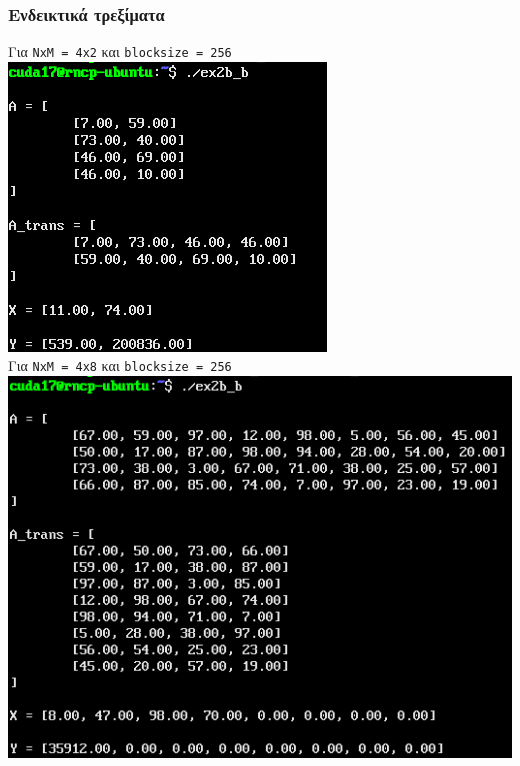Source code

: \documentclass{article}
\begin{document}
\subsubsection{Ενδεικτικά τρεξίματα}

Για \lstinline{NxM = 4x2} και \lstinline{blocksize = 256} \\

\includegraphics[width=\textwidth]{res/ex2b_b_1.png} \\

Για \lstinline{NxM = 4x8} και \lstinline{blocksize = 256} \\

\includegraphics[width=\textwidth]{res/ex2b_b_2.png} \\
\end{document}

..............................

**What you will do:**
Without changing a word, restate the listing above; the pictures stay out.

**Answer to the exercise:**
Source code

: \documentclass{article}
\begin{document}
\subsubsection{Ενδεικτικά τρεξίματα}

Για \lstinline{NxM = 4x2} και \lstinline{blocksize = 256} \\

\includegraphics[width=\textwidth]{res/ex2b_b_1.png} \\

Για \lstinline{NxM = 4x8} και \lstinline{blocksize = 256} \\

\includegraphics[width=\textwidth]{res/ex2b_b_2.png} \\
\end{document}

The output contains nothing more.